MRI T1 axial plane, the arrow points to the mass – an oval-shaped soft tissue lesion of the lower eyelid of the right orbit, measuring 0.6 × 0.6 × 0.7 cm with low signal.
The patient had an excisional biopsy of the right lower eyelid mass (Fig. 3) and the specimen was sent for histopathology. Histopathology of the right eyelid mass showed multiple fragments of fibrovascular and granulation-like tissue, heavily infiltrated by inflammatory cells. Histopathology also revealed a non-caseating granuloma and collection of foamy histiocytes and rare Touton-like cells (Fig. 4). The specimen was negative for atypia and signs of malignancy, as well as being negative for CD1 and S100. According to these results, the patient was diagnosed with JXG. Histopathology of the left eyelid mass lesion showed a nonspecific chronic inflammatory response, suggestive of chalazion.
Fig. 3.
Postoperative week 6.
Fig. 4.
Right eye. a Non-caseating granuloma. b Touton-like giant cells.
Discussion
JXG is a rare, benign lesion which is usually confined to the skin [25]. Ocular JXG may occur without concomitant skin involvement, with 92% of patients being younger than 2 years of age [28]. The ocular tissues affected by JXG include the iris (68%), conjunctiva (19%), eyelid (6%), choroid (6%), and orbit (3%) [17]. Eye involvement is usually, but not always, unilateral and commonly presents with an asymptomatic iris tumour, a red eye with signs of uveitis, unilateral glaucoma, spontaneous hyphema, or heterochromia iridis [6]. Eyelid involvement by JXG is an uncommon presentation [21] and has only been reported in a small number of cases, with only 2 known cases involving the eyelid [13, 25, 29]. One such case was a congenital subcutaneous eyelid JXG with orbital involvement which was treated with an intralesional steroid [26]. The other case was reported in a 10-month-old infant, which resulted in visually significant astigmatic amblyopia [27].

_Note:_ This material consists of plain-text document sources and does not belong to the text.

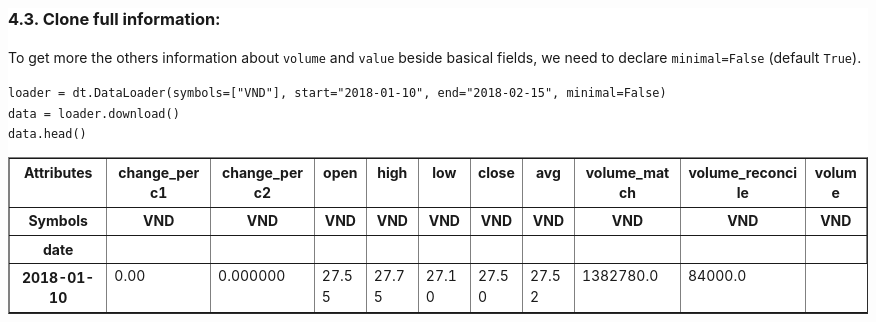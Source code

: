 </table>

### 4.3. Clone full information:
To get more the others information about `volume` and `value` beside basical fields, we need to declare `minimal=False` (default `True`).
```{python}
loader = dt.DataLoader(symbols=["VND"], start="2018-01-10", end="2018-02-15", minimal=False)
data = loader.download()
data.head()
```
<table border="1" class="dataframe">
  <thead>
    <tr>
      <th>Attributes</th>
      <th>change_perc1</th>
      <th>change_perc2</th>
      <th>open</th>
      <th>high</th>
      <th>low</th>
      <th>close</th>
      <th>avg</th>
      <th>volume_match</th>
      <th>volume_reconcile</th>
      <th>volume</th>
    </tr>
    <tr>
      <th>Symbols</th>
      <th>VND</th>
      <th>VND</th>
      <th>VND</th>
      <th>VND</th>
      <th>VND</th>
      <th>VND</th>
      <th>VND</th>
      <th>VND</th>
      <th>VND</th>
      <th>VND</th>
    </tr>
    <tr>
      <th>date</th>
      <th></th>
      <th></th>
      <th></th>
      <th></th>
      <th></th>
      <th></th>
      <th></th>
      <th></th>
      <th></th>
      <th></th>
    </tr>
  </thead>
  <tbody>
    <tr>
      <th>2018-01-10</th>
      <td>0.00</td>
      <td>0.000000</td>
      <td>27.55</td>
      <td>27.75</td>
      <td>27.10</td>
      <td>27.50</td>
      <td>27.52</td>
      <td>1382780.0</td>
      <td>84000.0</td>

We describe a case of solitary subcutaneous JXG involving the lower eyelid, without any other cutaneous or systemic lesions and non-significant refraction. JXG can be differentiated from xanthoma by the distribution of the lesion and absence of lipid abnormalities. Other differential diagnoses include molluscum contagiosum (pearly, dome-shaped papule with central umbilication), haemangioma, and neurofibroma (firm lesion with associated cafe-au-lait spots) [28].
The diagnosis of JXG is mainly based on characteristic clinical features and confirmed by histopathology. Histopathology of JXG is characterised by Touton giant cells which are seen in 85% of JXG cases. S-100 protein immunoreactivity, a marker for the diagnosis of Langerhans cell histiocytosis, is typically absent [30].

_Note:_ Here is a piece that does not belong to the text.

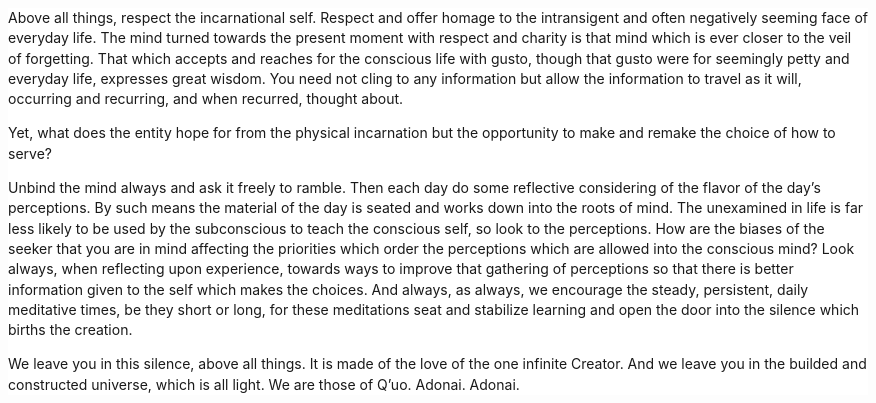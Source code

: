<p>Above all things, respect the incarnational self. Respect and offer homage to the intransigent and often negatively seeming face of everyday life. The mind turned towards the present moment with respect and charity is that mind which is ever closer to the veil of forgetting. That which accepts and reaches for the conscious life with gusto, though that gusto were for seemingly petty and everyday life, expresses great wisdom. You need not cling to any information but allow the information to travel as it will, occurring and recurring, and when recurred, thought about.</p>
<p>Yet, what does the entity hope for from the physical incarnation but the opportunity to make and remake the choice of how to serve?</p>
<p>Unbind the mind always and ask it freely to ramble. Then each day do some reflective considering of the flavor of the day’s perceptions. By such means the material of the day is seated and works down into the roots of mind. The unexamined in life is far less likely to be used by the subconscious to teach the conscious self, so look to the perceptions. How are the biases of the seeker that you are in mind affecting the priorities which order the perceptions which are allowed into the conscious mind? Look always, when reflecting upon experience, towards ways to improve that gathering of perceptions so that there is better information given to the self which makes the choices. And always, as always, we encourage the steady, persistent, daily meditative times, be they short or long, for these meditations seat and stabilize learning and open the door into the silence which births the creation.</p>
<p>We leave you in this silence, above all things. It is made of the love of the one infinite Creator. And we leave you in the builded and constructed universe, which is all light. We are those of Q’uo. Adonai. Adonai.</p>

The lesion is sometimes associated with neurofibromatosis type 1, juvenile chronic myelogenous leukaemia, Niemann-Pick disease, diabetes insipidus, lytic bony lesions, and urticaria pigmentosa [3, 6, 30].

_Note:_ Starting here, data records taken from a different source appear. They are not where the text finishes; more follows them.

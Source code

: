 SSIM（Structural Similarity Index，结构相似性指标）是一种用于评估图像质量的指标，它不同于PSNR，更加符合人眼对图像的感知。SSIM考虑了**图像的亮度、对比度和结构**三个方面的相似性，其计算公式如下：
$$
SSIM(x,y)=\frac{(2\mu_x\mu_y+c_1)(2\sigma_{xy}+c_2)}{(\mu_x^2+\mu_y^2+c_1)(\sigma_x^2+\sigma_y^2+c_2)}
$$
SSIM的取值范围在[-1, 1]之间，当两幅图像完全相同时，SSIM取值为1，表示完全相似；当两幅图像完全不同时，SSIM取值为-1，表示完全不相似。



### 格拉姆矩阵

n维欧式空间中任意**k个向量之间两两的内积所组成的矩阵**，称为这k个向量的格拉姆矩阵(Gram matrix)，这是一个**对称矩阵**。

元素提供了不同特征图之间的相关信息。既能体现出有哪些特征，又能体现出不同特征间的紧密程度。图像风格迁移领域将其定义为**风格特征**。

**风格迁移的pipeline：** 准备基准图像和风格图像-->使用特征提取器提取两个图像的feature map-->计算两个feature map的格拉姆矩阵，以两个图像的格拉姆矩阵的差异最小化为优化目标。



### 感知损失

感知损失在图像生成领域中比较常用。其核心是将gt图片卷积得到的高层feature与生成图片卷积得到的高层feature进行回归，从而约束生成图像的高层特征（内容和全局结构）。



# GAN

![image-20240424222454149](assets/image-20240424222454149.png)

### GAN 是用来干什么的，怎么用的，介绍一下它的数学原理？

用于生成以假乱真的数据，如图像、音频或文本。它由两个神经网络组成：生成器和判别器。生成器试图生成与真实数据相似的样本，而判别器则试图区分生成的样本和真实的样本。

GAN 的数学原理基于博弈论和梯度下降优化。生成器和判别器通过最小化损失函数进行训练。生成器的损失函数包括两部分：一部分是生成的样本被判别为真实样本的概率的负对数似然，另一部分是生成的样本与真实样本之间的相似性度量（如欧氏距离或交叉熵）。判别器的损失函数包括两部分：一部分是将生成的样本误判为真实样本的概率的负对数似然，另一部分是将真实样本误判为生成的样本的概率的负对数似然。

JXG is a self-limiting disease that often spontaneously regresses [8, 30]. Lesions may resolve completely or may leave a residual atrophic or hyperpigmented scar. Conservative management of these lesions has been advocated [31]. Despite the likelihood of spontaneous regression, excision of the lesion(s) is often decided for aesthetic or diagnostic reasons, as was done in our case. Excision of the lesion is an adequate treatment and recurrence is uncommon, although it has been reported [32].
Conclusion
Juvenile xanthogranuloma is typically a benign and self-limiting disease, and treatment may be necessary to prevent amblyopia if the eyelid is involved. Early multidisciplinary evaluation for systemic lesions and associated malignant conditions should be considered.
Statement of Ethics
The authors have no ethical conflicts to disclose.
Disclosure Statement
The authors report no conflicts of interest.